But I don't know that laboratory animals run rampant masturbating
and humping everything in site (as several naked men in Fabre's
Troubleyn company did, air humping, spitting on and pulling at their
members, wagging them, and popping them out of their underwear to
the mock consternation of suited women trying to cover them up).
I don't know that laboratory animals are prompted to stick their
fingers in each other's butts to induce bowel movements. I don't
know that they flounce about naked with shopping bags over their
heads to "If I Could Talk to the Animals," as several women did
in the evening's first group number. I don't know that they obsessively
try to induce vomiting in themselves or their companions, or ingest
toilet paper which their companions then pull out the other end.
Performers costumed
as the furry things also tortured others in their underwear by compressing
their genitals and other means. Not that real animals were spared
from torture. The evening opened with the squawking of a beautiful,
tropically colored real parrot, trying to respond to the instruction
of a woman dressed in a red bathrobe and parrot feathers barking
at him through a megaphone.
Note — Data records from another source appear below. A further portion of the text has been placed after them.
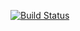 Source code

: [![Build Status](https://travis-ci.org/testkh13/test.svg?branch=master&style=logo)](https://travis-ci.org/testkh13/test)
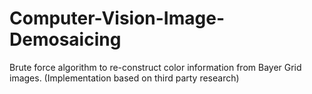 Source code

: # Computer-Vision-Image-Demosaicing
Brute force algorithm to re-construct color information from Bayer Grid images. (Implementation based on third party research)
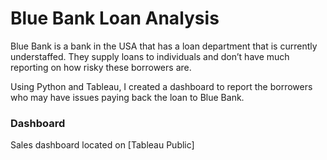 # Blue Bank Loan Analysis
Blue Bank is a bank in the USA that has a loan department that is currently understaffed.
They supply loans to individuals and don’t have much reporting on how risky these
borrowers are.

Using Python and Tableau, I created a dashboard to report the borrowers who may have issues paying back the loan to Blue Bank.

### Dashboard
Sales dashboard located on [Tableau Public]
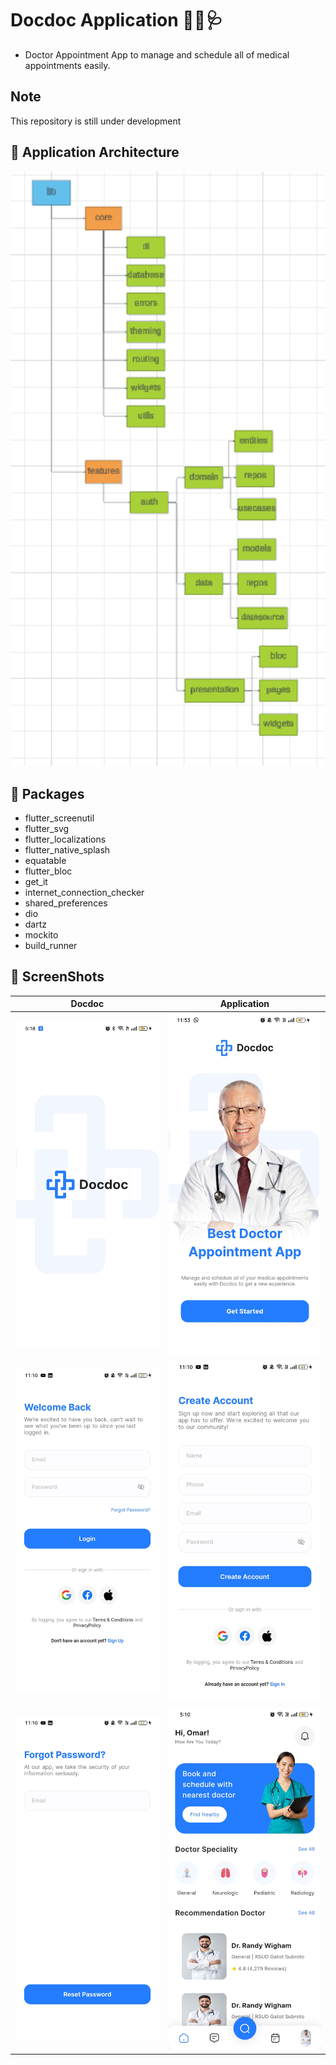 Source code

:# Docdoc Application 👩‍⚕️🩺
- Doctor Appointment App to manage and schedule all of medical appointments easily.
  
## Note
This repository is still under development

## 🎨 Application Architecture

<img src="screenshots/architecture.PNG" width="600">


## 🔌 Packages
- flutter_screenutil
- flutter_svg
- flutter_localizations
- flutter_native_splash
- equatable
- flutter_bloc
- get_it
- internet_connection_checker
- shared_preferences
- dio
- dartz
- mockito
- build_runner
  

## 📸 ScreenShots
| Docdoc                                      | Application                                |
| -----------------------------------------   | -------------------------------------------|
| <img src="screenshots/10.jpg" width="400">  | <img src="screenshots/1.jpg" width="400">  |
| <img src="screenshots/3.jpg" width="400">   | <img src="screenshots/5.jpg" width="400">  |
| <img src="screenshots/7.jpg" width="400">   | <img src="screenshots/9.jpg" width="400">  |


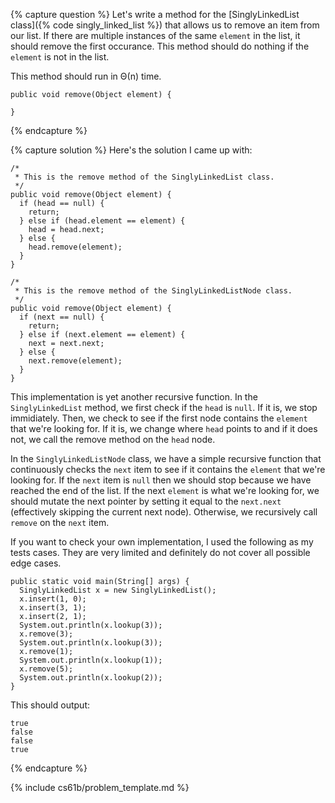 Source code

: {% capture question %}
Let's write a method for the [SinglyLinkedList class]({% code singly_linked_list %}) that allows us to remove an item from our list. If there are multiple instances of the same `element` in the list, it should remove the first occurance. This method should do nothing if the `element` is not in the list.

This method should run in &Theta;(n) time.

    public void remove(Object element) {

    }

{% endcapture %}

{% capture solution %}
Here's the solution I came up with:

    /*
     * This is the remove method of the SinglyLinkedList class.
     */
    public void remove(Object element) {
      if (head == null) {
        return;
      } else if (head.element == element) {
        head = head.next;
      } else {
        head.remove(element);
      }
    }

    /*
     * This is the remove method of the SinglyLinkedListNode class.
     */
    public void remove(Object element) {
      if (next == null) {
        return;
      } else if (next.element == element) {
        next = next.next;
      } else {
        next.remove(element);
      }
    }

This implementation is yet another recursive function. In the `SinglyLinkedList` method, we first check if the `head` is `null`. If it is, we stop immidiately. Then, we check to see if the first node contains the `element` that we're looking for. If it is, we change where `head` points to and if it does not, we call the remove method on the `head` node.

In the `SinglyLinkedListNode` class, we have a simple recursive function that continuously checks the `next` item to see if it contains the `element` that we're looking for. If the `next` item is `null` then we should stop because we have reached the end of the list. If the next `element` is what we're looking for, we should mutate the next pointer by setting it equal to the `next.next` (effectively skipping the current next node). Otherwise, we recursively call `remove` on the `next` item.

If you want to check your own implementation, I used the following as my tests cases. They are very limited and definitely do not cover all possible edge cases.

    public static void main(String[] args) {
      SinglyLinkedList x = new SinglyLinkedList();
      x.insert(1, 0);
      x.insert(3, 1);
      x.insert(2, 1);
      System.out.println(x.lookup(3));
      x.remove(3);
      System.out.println(x.lookup(3));
      x.remove(1);
      System.out.println(x.lookup(1));
      x.remove(5);
      System.out.println(x.lookup(2));
    }

This should output:

    true
    false
    false
    true

{% endcapture %}

{% include cs61b/problem_template.md %}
But that wasn't the cruelest turn for
our feathered friend. That came later, when, after turning his perch
around so he faced away from the audience, a performer placed a
mirror in front of him so he was forced to watch the inane profanity
with the rest of us.
Even though last night
was the premiere, word of the impending offense must have trickled
out; as I exited early, I ran straight into a reporter from German-Belgium
radio interviewing another rejectionist about why she decided to
leave. When the reporter turned to me, I sputtered in French, "C'est
malade." When she asked me why I was so mad, I explained it was
the waste: The waste of good money that other choreographers out
there, struggling but with real messages, could have put to better
use; the waste of an opportunity to create art; and of course, the
waste of my time. There is a tale waiting to be told about human
exploitation of animals, but Fabre has not told that tale. Instead,
he's cheaply exploited it as a means to the end of simply offending
us.
The culpable parties
for this travesty, in addition to the Theatre de la Ville, are co-producers
Salamanca 2002, Capitale culturelle, Bruges 2002, Capitale culturelle,
deSingel in Antwerp, Le Maillon in Strasbourg, Kunstlerhaus Mousonturm
in Frankfort, and Le Cargo, Maison de la Culture, Grenoble.